** INPUT RECORDS follows **

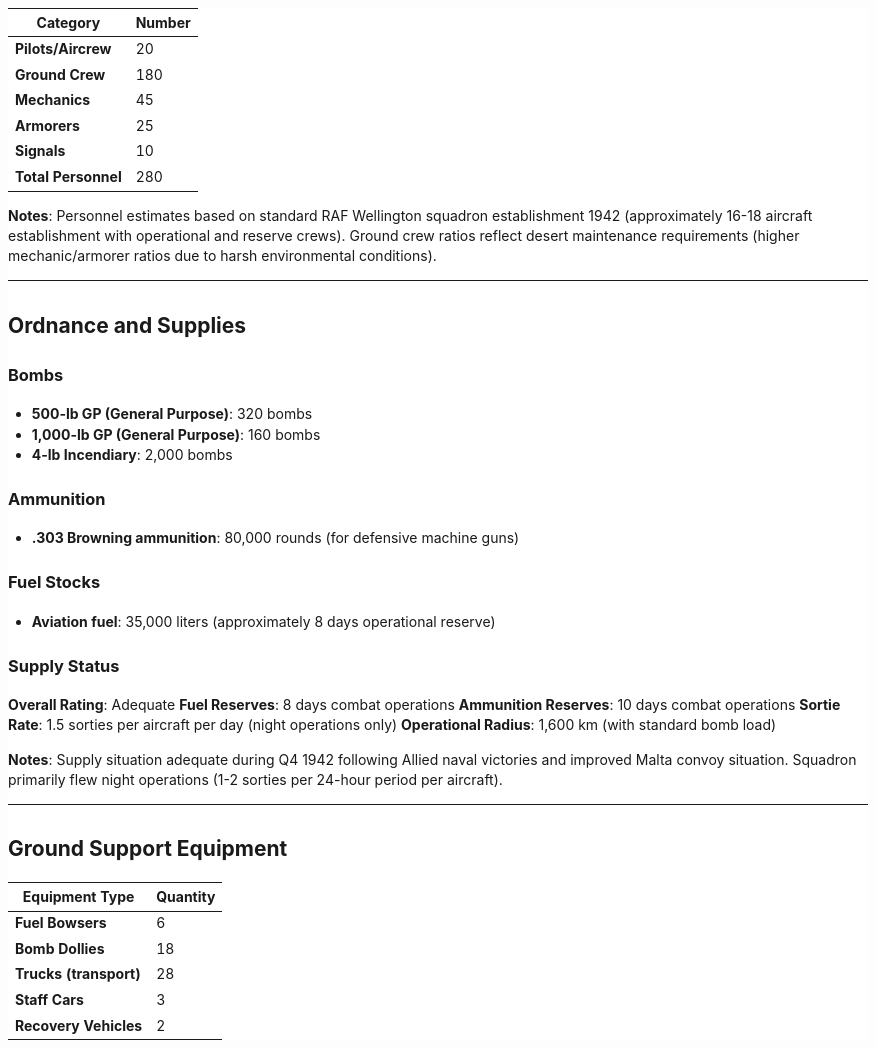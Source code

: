 | Category | Number |
|----------|--------|
| **Pilots/Aircrew** | 20 |
| **Ground Crew** | 180 |
| **Mechanics** | 45 |
| **Armorers** | 25 |
| **Signals** | 10 |
| **Total Personnel** | 280 |

**Notes**: Personnel estimates based on standard RAF Wellington squadron establishment 1942 (approximately 16-18 aircraft establishment with operational and reserve crews). Ground crew ratios reflect desert maintenance requirements (higher mechanic/armorer ratios due to harsh environmental conditions).

---

## Ordnance and Supplies

### Bombs
- **500-lb GP (General Purpose)**: 320 bombs
- **1,000-lb GP (General Purpose)**: 160 bombs
- **4-lb Incendiary**: 2,000 bombs

### Ammunition
- **.303 Browning ammunition**: 80,000 rounds (for defensive machine guns)

### Fuel Stocks
- **Aviation fuel**: 35,000 liters (approximately 8 days operational reserve)

### Supply Status
**Overall Rating**: Adequate
**Fuel Reserves**: 8 days combat operations
**Ammunition Reserves**: 10 days combat operations
**Sortie Rate**: 1.5 sorties per aircraft per day (night operations only)
**Operational Radius**: 1,600 km (with standard bomb load)

**Notes**: Supply situation adequate during Q4 1942 following Allied naval victories and improved Malta convoy situation. Squadron primarily flew night operations (1-2 sorties per 24-hour period per aircraft).

---

## Ground Support Equipment

| Equipment Type | Quantity |
|----------------|----------|
| **Fuel Bowsers** | 6 |
| **Bomb Dollies** | 18 |
| **Trucks (transport)** | 28 |
| **Staff Cars** | 3 |
| **Recovery Vehicles** | 2 |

** End of INPUT RECORDS **

> _EXERCISE DIRECTIONS_
Looking through the records, copy out every line in which the word "aircraft" is found.

> _THE ANSWER_
**Notes**: Personnel estimates based on standard RAF Wellington squadron establishment 1942 (approximately 16-18 aircraft establishment with operational and reserve crews). Ground crew ratios reflect desert maintenance requirements (higher mechanic/armorer ratios due to harsh environmental conditions).
**Sortie Rate**: 1.5 sorties per aircraft per day (night operations only)
**Notes**: Supply situation adequate during Q4 1942 following Allied naval victories and improved Malta convoy situation. Squadron primarily flew night operations (1-2 sorties per 24-hour period per aircraft).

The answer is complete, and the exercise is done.